13-minute read + 1 AI-assisted reflection question

Early childhood development care: nurturing care in humanitarian crises
  • Child development depends on five complementary dimensions: responsive caregiving, protection, health, nutrition, and learning opportunities.
  • In humanitarian emergencies, caregivers lose the support they need to ensure these five dimensions: safety, social networks, and essential services.
  • Supporting caregivers is just as important as attending to their children. Doing so requires paying attention to their mental health, their wellbeing, and their capacity to solve problems during difficult times for the family.

5-minute read + 1 AI-assisted reflection question

Multi-sectoral integration and case study: nutrition in humanitarian action

Have you read all the pages? Well, I propose an exercise for you to put your knowledge into practice. It consists of a case study with a series of questions. Once you've answered them, press the button for NotebookLM to open. Paste the content of your clipboard there (Ctrl+V on Windows, Command+V on Mac) to get feedback.

🧠 Case study

You are working in a region facing a complex crisis driven by a prolonged conflict and extreme drought. According to the latest data, food insecurity is at IPC Phase 4. The nutrition cluster estimates that the global prevalence of acute malnutrition exceeds 10%, although complete and up-to-date information is not available. Many families are displaced in informal settlements without adequate sanitation. Humanitarian funding for sexual, reproductive, maternal and neonatal health has been drastically cut, affecting the availability of contraceptives and antenatal care.
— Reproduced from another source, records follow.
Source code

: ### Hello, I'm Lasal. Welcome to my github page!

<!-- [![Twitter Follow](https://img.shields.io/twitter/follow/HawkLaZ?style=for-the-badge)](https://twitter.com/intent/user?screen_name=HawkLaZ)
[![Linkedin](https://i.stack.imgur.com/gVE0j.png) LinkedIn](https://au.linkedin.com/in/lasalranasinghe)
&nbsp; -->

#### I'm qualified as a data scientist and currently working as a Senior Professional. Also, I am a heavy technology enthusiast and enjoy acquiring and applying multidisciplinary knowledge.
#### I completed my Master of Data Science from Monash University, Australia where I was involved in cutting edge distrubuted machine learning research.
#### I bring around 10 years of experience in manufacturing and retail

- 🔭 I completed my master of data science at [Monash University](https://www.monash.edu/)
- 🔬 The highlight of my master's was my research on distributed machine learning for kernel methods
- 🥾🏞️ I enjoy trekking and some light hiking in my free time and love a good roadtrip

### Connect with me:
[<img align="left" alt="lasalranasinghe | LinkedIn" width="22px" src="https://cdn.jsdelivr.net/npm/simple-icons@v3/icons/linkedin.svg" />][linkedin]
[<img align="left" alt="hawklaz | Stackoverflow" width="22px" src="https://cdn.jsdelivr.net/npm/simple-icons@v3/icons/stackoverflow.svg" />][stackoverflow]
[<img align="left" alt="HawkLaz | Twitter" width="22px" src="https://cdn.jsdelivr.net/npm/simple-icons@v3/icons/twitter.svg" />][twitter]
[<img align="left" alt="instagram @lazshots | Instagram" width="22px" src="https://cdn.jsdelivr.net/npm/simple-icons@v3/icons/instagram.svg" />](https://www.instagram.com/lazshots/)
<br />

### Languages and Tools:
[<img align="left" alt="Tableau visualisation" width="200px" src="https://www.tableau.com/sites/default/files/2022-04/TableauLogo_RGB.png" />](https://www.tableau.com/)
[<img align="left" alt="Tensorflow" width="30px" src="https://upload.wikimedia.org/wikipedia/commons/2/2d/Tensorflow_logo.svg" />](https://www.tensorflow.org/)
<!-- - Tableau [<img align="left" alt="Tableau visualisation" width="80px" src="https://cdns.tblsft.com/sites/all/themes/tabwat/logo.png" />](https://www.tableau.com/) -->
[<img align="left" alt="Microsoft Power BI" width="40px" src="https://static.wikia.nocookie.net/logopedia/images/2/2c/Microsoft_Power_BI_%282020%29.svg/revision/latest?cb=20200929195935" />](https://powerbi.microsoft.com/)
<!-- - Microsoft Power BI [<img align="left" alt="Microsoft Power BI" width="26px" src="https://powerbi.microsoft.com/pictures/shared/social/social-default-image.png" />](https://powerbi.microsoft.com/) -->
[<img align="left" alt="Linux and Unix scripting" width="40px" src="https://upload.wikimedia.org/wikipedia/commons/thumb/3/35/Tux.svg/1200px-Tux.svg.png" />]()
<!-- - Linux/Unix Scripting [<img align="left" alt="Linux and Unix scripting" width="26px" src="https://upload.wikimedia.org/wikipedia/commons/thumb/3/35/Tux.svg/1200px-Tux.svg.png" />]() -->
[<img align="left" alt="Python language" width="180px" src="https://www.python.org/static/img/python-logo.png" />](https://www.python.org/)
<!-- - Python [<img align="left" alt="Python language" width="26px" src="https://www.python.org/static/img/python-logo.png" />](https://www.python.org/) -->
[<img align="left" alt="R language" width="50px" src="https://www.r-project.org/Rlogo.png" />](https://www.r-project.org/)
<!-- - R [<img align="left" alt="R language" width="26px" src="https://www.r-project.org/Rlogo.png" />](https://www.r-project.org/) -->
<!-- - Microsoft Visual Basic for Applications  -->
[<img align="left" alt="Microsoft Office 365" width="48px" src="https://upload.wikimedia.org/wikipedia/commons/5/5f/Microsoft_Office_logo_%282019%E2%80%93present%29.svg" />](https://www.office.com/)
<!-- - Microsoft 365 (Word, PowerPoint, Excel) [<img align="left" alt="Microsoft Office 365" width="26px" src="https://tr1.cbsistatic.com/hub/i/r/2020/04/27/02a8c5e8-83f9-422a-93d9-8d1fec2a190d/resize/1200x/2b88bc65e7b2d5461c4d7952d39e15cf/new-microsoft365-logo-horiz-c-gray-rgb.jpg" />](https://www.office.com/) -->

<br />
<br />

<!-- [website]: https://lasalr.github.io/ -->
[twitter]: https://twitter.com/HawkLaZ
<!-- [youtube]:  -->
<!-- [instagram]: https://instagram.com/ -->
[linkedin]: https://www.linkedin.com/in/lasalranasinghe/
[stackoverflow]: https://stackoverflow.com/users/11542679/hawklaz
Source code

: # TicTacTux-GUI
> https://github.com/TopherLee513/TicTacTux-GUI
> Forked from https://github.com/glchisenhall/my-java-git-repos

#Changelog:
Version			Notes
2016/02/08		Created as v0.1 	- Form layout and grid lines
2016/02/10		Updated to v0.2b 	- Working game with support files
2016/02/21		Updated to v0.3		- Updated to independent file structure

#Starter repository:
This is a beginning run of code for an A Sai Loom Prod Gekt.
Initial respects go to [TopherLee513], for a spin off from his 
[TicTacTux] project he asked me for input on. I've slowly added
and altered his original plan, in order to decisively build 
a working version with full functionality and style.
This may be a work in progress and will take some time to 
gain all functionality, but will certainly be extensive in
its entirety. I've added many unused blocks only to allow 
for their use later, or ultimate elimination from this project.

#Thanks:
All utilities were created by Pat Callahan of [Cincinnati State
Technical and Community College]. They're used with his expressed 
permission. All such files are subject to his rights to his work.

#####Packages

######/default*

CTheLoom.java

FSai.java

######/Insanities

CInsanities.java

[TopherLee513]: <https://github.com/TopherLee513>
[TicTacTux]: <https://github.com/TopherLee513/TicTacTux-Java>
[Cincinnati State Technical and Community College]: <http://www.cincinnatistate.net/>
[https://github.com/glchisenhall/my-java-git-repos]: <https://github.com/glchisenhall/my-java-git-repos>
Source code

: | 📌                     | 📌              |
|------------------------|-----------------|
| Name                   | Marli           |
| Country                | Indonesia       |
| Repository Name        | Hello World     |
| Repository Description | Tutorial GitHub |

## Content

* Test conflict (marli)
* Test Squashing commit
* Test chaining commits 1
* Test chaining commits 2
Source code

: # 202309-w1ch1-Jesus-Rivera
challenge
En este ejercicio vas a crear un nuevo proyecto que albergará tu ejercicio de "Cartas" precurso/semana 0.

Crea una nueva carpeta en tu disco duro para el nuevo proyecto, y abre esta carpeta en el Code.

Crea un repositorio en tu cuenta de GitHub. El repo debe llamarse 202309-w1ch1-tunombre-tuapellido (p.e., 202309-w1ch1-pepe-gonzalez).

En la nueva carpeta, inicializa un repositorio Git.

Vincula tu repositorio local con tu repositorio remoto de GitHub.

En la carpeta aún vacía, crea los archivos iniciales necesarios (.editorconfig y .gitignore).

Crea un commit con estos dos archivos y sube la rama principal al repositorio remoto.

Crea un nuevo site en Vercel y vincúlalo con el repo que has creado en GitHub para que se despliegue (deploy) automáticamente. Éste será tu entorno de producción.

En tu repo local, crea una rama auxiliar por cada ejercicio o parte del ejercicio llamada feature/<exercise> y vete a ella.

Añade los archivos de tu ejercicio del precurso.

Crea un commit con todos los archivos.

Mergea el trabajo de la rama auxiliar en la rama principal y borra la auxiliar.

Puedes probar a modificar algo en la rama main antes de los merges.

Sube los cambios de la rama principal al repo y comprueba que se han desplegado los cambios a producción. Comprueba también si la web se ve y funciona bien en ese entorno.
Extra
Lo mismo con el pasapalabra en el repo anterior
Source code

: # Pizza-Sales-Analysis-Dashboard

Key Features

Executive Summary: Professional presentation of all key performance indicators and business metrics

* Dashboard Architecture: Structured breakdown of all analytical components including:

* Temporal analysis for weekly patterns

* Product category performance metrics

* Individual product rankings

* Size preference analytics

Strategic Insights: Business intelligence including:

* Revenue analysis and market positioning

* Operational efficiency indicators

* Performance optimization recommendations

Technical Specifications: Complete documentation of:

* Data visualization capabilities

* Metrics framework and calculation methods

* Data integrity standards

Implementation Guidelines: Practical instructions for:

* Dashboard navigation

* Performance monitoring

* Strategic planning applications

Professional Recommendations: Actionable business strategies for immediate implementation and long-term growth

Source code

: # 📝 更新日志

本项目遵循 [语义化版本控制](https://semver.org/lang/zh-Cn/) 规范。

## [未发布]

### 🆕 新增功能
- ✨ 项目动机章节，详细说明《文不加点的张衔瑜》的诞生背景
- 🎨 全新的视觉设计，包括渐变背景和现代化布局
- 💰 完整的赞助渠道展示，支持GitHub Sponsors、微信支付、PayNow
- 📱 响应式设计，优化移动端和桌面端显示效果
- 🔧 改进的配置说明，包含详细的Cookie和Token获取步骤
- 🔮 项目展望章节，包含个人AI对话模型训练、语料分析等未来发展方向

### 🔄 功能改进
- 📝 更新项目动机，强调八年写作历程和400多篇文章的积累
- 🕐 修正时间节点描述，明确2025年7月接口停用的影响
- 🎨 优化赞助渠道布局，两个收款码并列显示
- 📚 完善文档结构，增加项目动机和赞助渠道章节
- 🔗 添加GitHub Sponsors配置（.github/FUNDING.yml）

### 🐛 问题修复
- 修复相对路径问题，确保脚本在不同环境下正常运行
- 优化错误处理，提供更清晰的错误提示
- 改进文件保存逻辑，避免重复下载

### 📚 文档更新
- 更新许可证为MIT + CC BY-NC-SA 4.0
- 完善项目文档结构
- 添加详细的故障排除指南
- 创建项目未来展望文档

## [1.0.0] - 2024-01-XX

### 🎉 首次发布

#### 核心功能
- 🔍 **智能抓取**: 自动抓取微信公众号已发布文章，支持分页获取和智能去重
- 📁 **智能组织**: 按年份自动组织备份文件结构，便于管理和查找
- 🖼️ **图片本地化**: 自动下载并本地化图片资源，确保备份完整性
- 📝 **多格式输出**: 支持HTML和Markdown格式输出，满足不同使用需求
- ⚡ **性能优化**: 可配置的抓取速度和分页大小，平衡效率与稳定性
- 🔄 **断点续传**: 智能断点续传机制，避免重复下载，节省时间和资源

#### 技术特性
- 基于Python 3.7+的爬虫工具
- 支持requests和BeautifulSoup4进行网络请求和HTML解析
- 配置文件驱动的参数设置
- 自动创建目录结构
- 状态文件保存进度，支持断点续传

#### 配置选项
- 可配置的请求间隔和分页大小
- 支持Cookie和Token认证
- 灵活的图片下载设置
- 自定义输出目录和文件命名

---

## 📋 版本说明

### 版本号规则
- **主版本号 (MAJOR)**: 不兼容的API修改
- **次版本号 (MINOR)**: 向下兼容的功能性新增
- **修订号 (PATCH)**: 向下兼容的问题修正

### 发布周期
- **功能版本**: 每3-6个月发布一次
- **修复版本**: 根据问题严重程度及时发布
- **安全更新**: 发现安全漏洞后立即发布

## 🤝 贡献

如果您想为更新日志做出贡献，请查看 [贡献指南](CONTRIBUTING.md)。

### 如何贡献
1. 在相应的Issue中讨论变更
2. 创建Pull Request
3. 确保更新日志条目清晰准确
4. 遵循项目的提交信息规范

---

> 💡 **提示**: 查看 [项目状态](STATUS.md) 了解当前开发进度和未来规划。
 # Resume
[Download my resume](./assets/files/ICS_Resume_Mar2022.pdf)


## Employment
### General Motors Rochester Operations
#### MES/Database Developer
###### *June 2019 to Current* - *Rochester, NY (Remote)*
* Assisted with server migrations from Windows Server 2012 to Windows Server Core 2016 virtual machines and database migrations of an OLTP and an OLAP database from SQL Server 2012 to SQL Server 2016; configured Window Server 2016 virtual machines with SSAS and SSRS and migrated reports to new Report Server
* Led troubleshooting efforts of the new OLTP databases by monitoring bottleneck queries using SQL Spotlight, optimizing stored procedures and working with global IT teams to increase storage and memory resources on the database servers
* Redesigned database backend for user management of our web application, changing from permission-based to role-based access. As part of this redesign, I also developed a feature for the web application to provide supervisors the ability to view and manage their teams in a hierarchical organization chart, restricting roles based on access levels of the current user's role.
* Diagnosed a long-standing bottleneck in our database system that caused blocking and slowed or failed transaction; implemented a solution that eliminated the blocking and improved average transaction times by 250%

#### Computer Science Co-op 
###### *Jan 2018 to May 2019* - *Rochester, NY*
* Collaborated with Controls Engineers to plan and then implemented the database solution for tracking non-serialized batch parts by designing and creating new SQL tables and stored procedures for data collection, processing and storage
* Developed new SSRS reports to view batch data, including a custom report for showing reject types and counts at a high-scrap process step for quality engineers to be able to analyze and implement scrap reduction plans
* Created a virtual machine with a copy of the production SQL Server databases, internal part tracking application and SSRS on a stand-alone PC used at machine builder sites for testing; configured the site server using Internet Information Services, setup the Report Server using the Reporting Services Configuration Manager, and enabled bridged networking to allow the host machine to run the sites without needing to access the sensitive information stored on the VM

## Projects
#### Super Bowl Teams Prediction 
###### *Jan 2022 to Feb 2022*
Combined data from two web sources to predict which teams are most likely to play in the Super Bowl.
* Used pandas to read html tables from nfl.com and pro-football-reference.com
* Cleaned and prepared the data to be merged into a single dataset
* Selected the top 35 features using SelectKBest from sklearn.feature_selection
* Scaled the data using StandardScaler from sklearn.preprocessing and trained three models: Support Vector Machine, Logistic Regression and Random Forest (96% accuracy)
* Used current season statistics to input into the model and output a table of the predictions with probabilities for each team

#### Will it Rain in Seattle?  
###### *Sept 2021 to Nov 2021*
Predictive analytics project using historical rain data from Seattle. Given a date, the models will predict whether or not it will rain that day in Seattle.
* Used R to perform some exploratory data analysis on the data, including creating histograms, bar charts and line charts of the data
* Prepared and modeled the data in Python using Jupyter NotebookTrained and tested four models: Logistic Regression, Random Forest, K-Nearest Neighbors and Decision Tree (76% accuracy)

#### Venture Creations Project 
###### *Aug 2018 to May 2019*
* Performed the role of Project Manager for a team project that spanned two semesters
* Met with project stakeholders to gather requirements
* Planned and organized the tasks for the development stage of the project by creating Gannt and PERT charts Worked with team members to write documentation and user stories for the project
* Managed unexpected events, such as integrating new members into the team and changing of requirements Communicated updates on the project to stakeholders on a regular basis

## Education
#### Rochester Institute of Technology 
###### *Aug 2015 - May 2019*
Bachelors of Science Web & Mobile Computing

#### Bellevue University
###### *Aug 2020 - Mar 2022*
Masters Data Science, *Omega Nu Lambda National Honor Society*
As the health and nutrition manager of an NGO working in the area, you are supporting a programme of community health and nutrition workers who visit families. You visit the shelter of Amina, a recently displaced mother, and her husband Abdulaye. She tells you that her youngest child, a 4-month-old boy, was born very small, and that because she feels she does not have enough milk to feed him, she has started giving him water and some maize porridge. She also explains that her 3-year-old daughter has had diarrhoea several times in recent days and is very weak. Amina admits feeling exhausted, very alone, and overwhelmed by a persistent sadness that prevents her from caring for her children as she would like. Abdulaye is very irritable and is demanding medicines and formula milk for the baby. At a moment when Abdulaye is not listening, Amina also mentions that she has been unable to access family planning since fleeing her village.

1. What vital risks exist for both children and what are their causes?

2. What kind of support do you think Amina and Abdulaye need as caregivers?

3. How do you think these risks should be addressed, both at the level of this family and in the informal settlement where they live?

4. What nutrition-related services do you think should be offered at the primary health care centre that the NGO is supporting near this settlement?

  • 1 Think and write your answer.
  • 2 Click on «Copy and open».
  • 3 Paste to receive feedback.

📚 This is the NotebookLM of this learning pathway. It uses only carefully selected references.  |  What is NotebookLM?

Clearly, nutrition in humanitarian emergencies is closely related to other priorities, such as water, hygiene and sanitation to reduce the risk of diarrheal infections, primary health care, as the basis of a health system that allows the integration of nutrition services with wide coverage, mental-health and psychosocial support, to comprehensively address the well-being of families and caregivers, or sexual and reproductive health in general, to provide access to contraception and family planning, reduce the risk of gender-based violence, and protect the health of pregnant women.